=== Exercise description ===
Your reply should be the entries, output word for word, with each picture omitted.

=== Data for this task ===
________

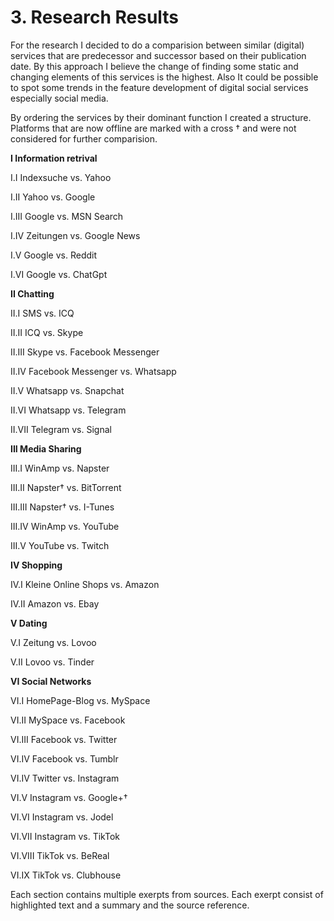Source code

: # 3. Research Results

For the research I decided to do a comparision between similar (digital) services that are predecessor and successor based on their publication date. By this approach I believe the change of finding some static and changing elements of this services is the highest. Also It could be possible to spot some trends in the feature development of digital social services especially social media.

By ordering the services by their dominant function I created a structure. Platforms that are now offline are marked with a cross † and were not considered for further comparision.

**I Information retrival**

I.I Indexsuche vs. Yahoo

I.II Yahoo vs. Google

I.III Google vs. MSN Search

I.IV Zeitungen vs. Google News

I.V Google vs. Reddit

I.VI Google vs. ChatGpt

**II Chatting**

II.I SMS vs. ICQ

II.II ICQ vs. Skype

II.III Skype vs. Facebook Messenger

II.IV Facebook Messenger vs. Whatsapp

II.V Whatsapp vs. Snapchat

II.VI Whatsapp vs. Telegram

II.VII Telegram vs. Signal

**III Media Sharing**

III.I WinAmp vs. Napster

III.II Napster† vs. BitTorrent

III.III Napster† vs. I-Tunes

III.IV WinAmp vs. YouTube

III.V YouTube vs. Twitch

**IV Shopping**

IV.I Kleine Online Shops vs. Amazon

IV.II Amazon vs. Ebay

**V Dating**

V.I Zeitung vs. Lovoo

V.II Lovoo vs. Tinder

**VI Social Networks**

VI.I HomePage-Blog vs. MySpace

VI.II MySpace vs. Facebook

VI.III Facebook vs. Twitter

VI.IV Facebook vs. Tumblr

VI.IV Twitter vs. Instagram

VI.V Instagram vs. Google+†

VI.VI Instagram vs. Jodel

VI.VII Instagram vs. TikTok

VI.VIII TikTok vs. BeReal

VI.IX TikTok vs. Clubhouse

Each section contains multiple exerpts from sources. Each exerpt consist of highlighted text and a summary and the source reference.


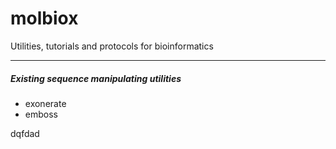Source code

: molbiox
=======

Utilities, tutorials and protocols for bioinformatics

-------


##### Existing sequence manipulating utilities

* exonerate 
* emboss




dqfdad

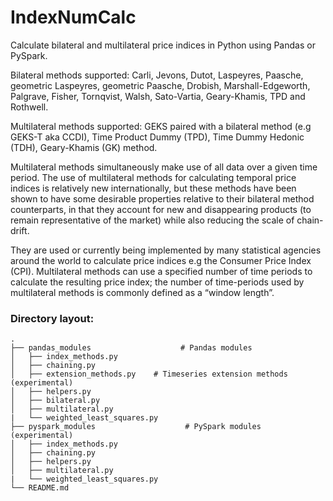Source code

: # IndexNumCalc

Calculate bilateral and multilateral price indices in Python using Pandas or PySpark.

Bilateral methods supported: Carli, Jevons, Dutot, Laspeyres, Paasche, geometric Laspeyres, geometric Paasche, Drobish, Marshall-Edgeworth, Palgrave, Fisher, Tornqvist, Walsh, Sato-Vartia, Geary-Khamis, TPD and Rothwell.

Multilateral methods supported: GEKS paired with a bilateral method (e.g GEKS-T aka CCDI), Time Product Dummy (TPD), Time Dummy Hedonic (TDH), Geary-Khamis (GK) method. 

Multilateral methods simultaneously make use of all data over a given time period. The use of multilateral methods for calculating temporal price indices is relatively new internationally, but these methods have been shown to have some desirable properties relative to their bilateral method counterparts, in that they account for new and disappearing products (to remain representative of the market) while also reducing the scale of chain-drift. 

They are used or currently being implemented by many statistical agencies around the world to calculate price indices e.g the Consumer Price Index (CPI). Multilateral methods can use a specified number of time periods to calculate the resulting price index; the number of time-periods used by multilateral methods is commonly defined as a “window length”. 

### Directory layout:
    .
    ├── pandas_modules                    # Pandas modules
    │   ├── index_methods.py         
    │   ├── chaining.py
    │   ├── extension_methods.py    # Timeseries extension methods (experimental)                 
    │   ├── helpers.py             
    │   ├── bilateral.py            
    │   ├── multilateral.py
    |   └── weighted_least_squares.py                 
    ├── pyspark_modules                    # PySpark modules (experimental)
    │   ├── index_methods.py              
    │   ├── chaining.py             
    │   ├── helpers.py             
    │   ├── multilateral.py
    |   └── weighted_least_squares.py
    └── README.md  
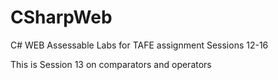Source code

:# CSharpWeb
C# WEB Assessable Labs for TAFE assignment Sessions 12-16

This is Session 13 on comparators and operators
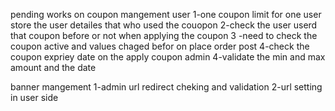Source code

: pending works on coupon mangement
user
1-one coupon limit for one  user store the user detailes that who used the couopon
2-check the user userd that coupon before or not when applying the coupon
3 -need to check the coupon active and values chaged befor on place order post
4-check the coupon expriey date on the apply coupon
admin
4-validate the min and max amount and the date

banner mangement 
1-admin url redirect cheking and validation
2-url setting in user side
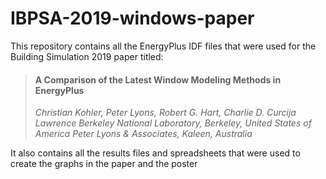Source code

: # IBPSA-2019-windows-paper

This repository contains all the EnergyPlus IDF files that were used for the Building Simulation 2019 paper titled:

>#### A Comparison of the Latest Window Modeling Methods in EnergyPlus
>*Christian Kohler, Peter Lyons, Robert G. Hart, Charlie D. Curcija
>Lawrence Berkeley National Laboratory, Berkeley, United States of America
>Peter Lyons & Associates, Kaleen, Australia*

It also contains all the results files and spreadsheets that were used to create the graphs in the paper and the poster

________

=== Response ===
Source code

: # 3. Research Results

For the research I decided to do a comparision between similar (digital) services that are predecessor and successor based on their publication date. By this approach I believe the change of finding some static and changing elements of this services is the highest. Also It could be possible to spot some trends in the feature development of digital social services especially social media.

By ordering the services by their dominant function I created a structure. Platforms that are now offline are marked with a cross † and were not considered for further comparision.

**I Information retrival**

I.I Indexsuche vs. Yahoo

I.II Yahoo vs. Google

I.III Google vs. MSN Search

I.IV Zeitungen vs. Google News

I.V Google vs. Reddit

I.VI Google vs. ChatGpt

**II Chatting**

II.I SMS vs. ICQ

II.II ICQ vs. Skype

II.III Skype vs. Facebook Messenger

II.IV Facebook Messenger vs. Whatsapp

II.V Whatsapp vs. Snapchat

II.VI Whatsapp vs. Telegram

II.VII Telegram vs. Signal

**III Media Sharing**

III.I WinAmp vs. Napster

III.II Napster† vs. BitTorrent

III.III Napster† vs. I-Tunes

III.IV WinAmp vs. YouTube

III.V YouTube vs. Twitch

**IV Shopping**

IV.I Kleine Online Shops vs. Amazon

IV.II Amazon vs. Ebay

**V Dating**

V.I Zeitung vs. Lovoo

V.II Lovoo vs. Tinder

**VI Social Networks**

VI.I HomePage-Blog vs. MySpace

VI.II MySpace vs. Facebook

VI.III Facebook vs. Twitter

VI.IV Facebook vs. Tumblr

VI.IV Twitter vs. Instagram

VI.V Instagram vs. Google+†

VI.VI Instagram vs. Jodel

VI.VII Instagram vs. TikTok

VI.VIII TikTok vs. BeReal

VI.IX TikTok vs. Clubhouse

Each section contains multiple exerpts from sources. Each exerpt consist of highlighted text and a summary and the source reference.


Source code

: molbiox
=======

Utilities, tutorials and protocols for bioinformatics

-------


##### Existing sequence manipulating utilities

* exonerate 
* emboss




dqfdad

Source code

: # IndexNumCalc

Calculate bilateral and multilateral price indices in Python using Pandas or PySpark.

Bilateral methods supported: Carli, Jevons, Dutot, Laspeyres, Paasche, geometric Laspeyres, geometric Paasche, Drobish, Marshall-Edgeworth, Palgrave, Fisher, Tornqvist, Walsh, Sato-Vartia, Geary-Khamis, TPD and Rothwell.

Multilateral methods supported: GEKS paired with a bilateral method (e.g GEKS-T aka CCDI), Time Product Dummy (TPD), Time Dummy Hedonic (TDH), Geary-Khamis (GK) method. 

Multilateral methods simultaneously make use of all data over a given time period. The use of multilateral methods for calculating temporal price indices is relatively new internationally, but these methods have been shown to have some desirable properties relative to their bilateral method counterparts, in that they account for new and disappearing products (to remain representative of the market) while also reducing the scale of chain-drift. 

They are used or currently being implemented by many statistical agencies around the world to calculate price indices e.g the Consumer Price Index (CPI). Multilateral methods can use a specified number of time periods to calculate the resulting price index; the number of time-periods used by multilateral methods is commonly defined as a “window length”. 

### Directory layout:
    .
    ├── pandas_modules                    # Pandas modules
    │   ├── index_methods.py         
    │   ├── chaining.py
    │   ├── extension_methods.py    # Timeseries extension methods (experimental)                 
    │   ├── helpers.py             
    │   ├── bilateral.py            
    │   ├── multilateral.py
    |   └── weighted_least_squares.py                 
    ├── pyspark_modules                    # PySpark modules (experimental)
    │   ├── index_methods.py              
    │   ├── chaining.py             
    │   ├── helpers.py             
    │   ├── multilateral.py
    |   └── weighted_least_squares.py
    └── README.md  
Source code

:# CSharpWeb
C# WEB Assessable Labs for TAFE assignment Sessions 12-16

This is Session 13 on comparators and operators
Source code

: pending works on coupon mangement
user
1-one coupon limit for one  user store the user detailes that who used the couopon
2-check the user userd that coupon before or not when applying the coupon
3 -need to check the coupon active and values chaged befor on place order post
4-check the coupon expriey date on the apply coupon
admin
4-validate the min and max amount and the date

banner mangement 
1-admin url redirect cheking and validation
2-url setting in user side
Source code

: # IBPSA-2019-windows-paper

This repository contains all the EnergyPlus IDF files that were used for the Building Simulation 2019 paper titled:

>#### A Comparison of the Latest Window Modeling Methods in EnergyPlus
>*Christian Kohler, Peter Lyons, Robert G. Hart, Charlie D. Curcija
>Lawrence Berkeley National Laboratory, Berkeley, United States of America
>Peter Lyons & Associates, Kaleen, Australia*

It also contains all the results files and spreadsheets that were used to create the graphs in the paper and the poster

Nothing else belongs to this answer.